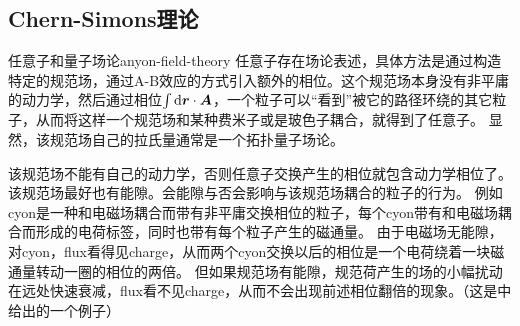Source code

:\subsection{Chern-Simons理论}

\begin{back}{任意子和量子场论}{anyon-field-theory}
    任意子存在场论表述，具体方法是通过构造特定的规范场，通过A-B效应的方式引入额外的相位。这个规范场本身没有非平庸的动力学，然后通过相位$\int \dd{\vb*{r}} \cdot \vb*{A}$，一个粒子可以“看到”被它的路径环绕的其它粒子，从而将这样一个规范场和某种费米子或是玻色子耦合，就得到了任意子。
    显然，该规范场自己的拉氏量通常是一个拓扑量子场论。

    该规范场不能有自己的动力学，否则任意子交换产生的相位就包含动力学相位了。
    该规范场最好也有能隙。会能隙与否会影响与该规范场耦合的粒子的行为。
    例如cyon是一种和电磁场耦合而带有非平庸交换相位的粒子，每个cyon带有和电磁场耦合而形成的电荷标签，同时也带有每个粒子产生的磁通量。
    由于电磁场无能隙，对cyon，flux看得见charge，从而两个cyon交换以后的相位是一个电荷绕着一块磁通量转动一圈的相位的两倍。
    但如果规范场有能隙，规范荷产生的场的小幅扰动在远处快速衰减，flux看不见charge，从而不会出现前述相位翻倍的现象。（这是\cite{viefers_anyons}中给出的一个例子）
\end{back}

******************************

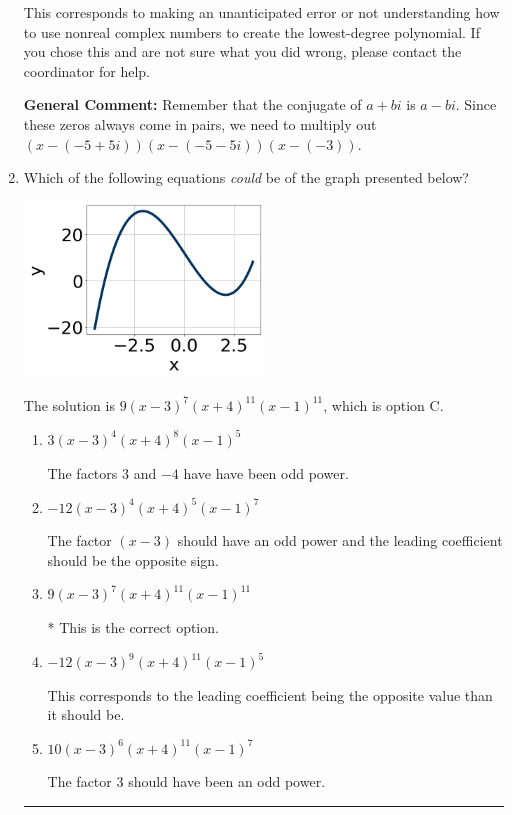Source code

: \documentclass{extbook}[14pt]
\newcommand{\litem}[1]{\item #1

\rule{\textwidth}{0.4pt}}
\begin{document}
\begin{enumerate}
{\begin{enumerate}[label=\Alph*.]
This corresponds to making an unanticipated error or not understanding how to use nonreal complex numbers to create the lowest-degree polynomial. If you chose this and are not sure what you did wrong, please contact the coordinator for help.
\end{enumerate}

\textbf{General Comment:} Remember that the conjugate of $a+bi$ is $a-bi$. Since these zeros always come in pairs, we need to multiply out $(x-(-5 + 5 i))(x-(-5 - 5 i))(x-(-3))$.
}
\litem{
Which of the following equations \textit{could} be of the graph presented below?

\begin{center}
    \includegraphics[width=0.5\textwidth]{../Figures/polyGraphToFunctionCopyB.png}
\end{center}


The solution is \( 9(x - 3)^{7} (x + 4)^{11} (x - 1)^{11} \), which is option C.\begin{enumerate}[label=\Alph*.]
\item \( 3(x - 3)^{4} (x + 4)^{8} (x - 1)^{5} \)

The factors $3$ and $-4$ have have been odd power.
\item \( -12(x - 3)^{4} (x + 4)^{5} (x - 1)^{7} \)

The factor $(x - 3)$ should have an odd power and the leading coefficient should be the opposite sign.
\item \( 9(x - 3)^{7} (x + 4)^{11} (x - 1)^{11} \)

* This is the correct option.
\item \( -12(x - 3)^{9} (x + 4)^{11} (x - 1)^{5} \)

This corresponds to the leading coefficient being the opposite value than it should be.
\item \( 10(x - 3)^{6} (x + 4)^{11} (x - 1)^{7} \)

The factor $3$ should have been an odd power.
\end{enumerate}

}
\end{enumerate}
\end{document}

******************************

WHAT NEEDS TO BE DONE = If a line in the entries contains "been", copy it.

REPLY TO THE EXERCISE =
The factors $3$ and $-4$ have have been odd power.
The factor $3$ should have been an odd power.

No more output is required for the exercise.